- **PROBLEM REQUIREMENTS**: Would it be possible to copy exactly the lines from the one containing "[] Ochranné slúchadlá" to the end of the entries, including both and nothing else?

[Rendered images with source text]

▼

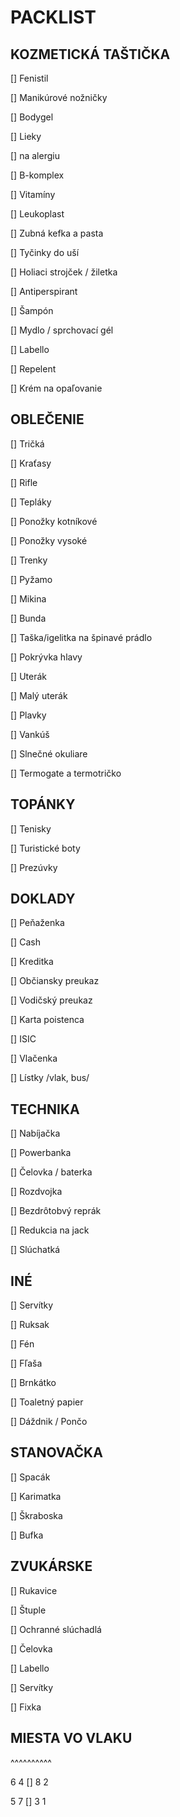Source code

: # PACKLIST

## KOZMETICKÁ TAŠTIČKA

[] Fenistil

[] Manikúrové nožničky

[] Bodygel

[] Lieky
    
[] na alergiu
    
[] B-komplex
    
[] Vitamíny

[] Leukoplast

[] Zubná kefka a pasta

[] Tyčinky do uší

[] Holiaci strojček / žiletka

[] Antiperspirant

[] Šampón

[] Mydlo / sprchovací gél

[] Labello

[] Repelent

[] Krém na opaľovanie 

## OBLEČENIE

[] Tričká

[] Kraťasy

[] Rifle

[] Tepláky

[] Ponožky kotníkové

[] Ponožky vysoké 

[] Trenky

[] Pyžamo

[] Mikina

[] Bunda

[] Taška/igelitka na špinavé prádlo

[] Pokrývka hlavy

[] Uterák

[] Malý uterák

[] Plavky

[] Vankúš

[] Slnečné okuliare

[] Termogate a termotričko



## TOPÁNKY

[] Tenisky

[] Turistické boty

[] Prezúvky

## DOKLADY

[] Peňaženka

[] Cash

[] Kreditka

[] Občiansky preukaz

[] Vodičský preukaz

[] Karta poistenca

[] ISIC

[] Vlačenka

[] Lístky /vlak, bus/

## TECHNIKA 

[] Nabíjačka

[] Powerbanka

[] Čelovka / baterka

[] Rozdvojka

[] Bezdrôtobvý reprák

[] Redukcia na jack

[] Slúchatká

## INÉ 

[] Servítky

[] Ruksak

[] Fén

[] Fľaša

[] Brnkátko

[] Toaletný papier

[] Dáždnik / Pončo

## STANOVAČKA

[] Spacák

[] Karimatka

[] Škraboska

[] Bufka

## ZVUKÁRSKE

[] Rukavice

[] Štuple

[] Ochranné slúchadlá

[] Čelovka

[] Labello

[] Servítky

[] Fixka 



## MIESTA VO VLAKU

^^^^^^^^^^

6 4 
[]  8 2

5 7 
[]  3 1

▲

- **RESULT OF THIS EXERCISE**:
[] Ochranné slúchadlá

[] Čelovka

[] Labello

[] Servítky

[] Fixka 



## MIESTA VO VLAKU

^^^^^^^^^^

6 4 
[]  8 2

5 7 
[]  3 1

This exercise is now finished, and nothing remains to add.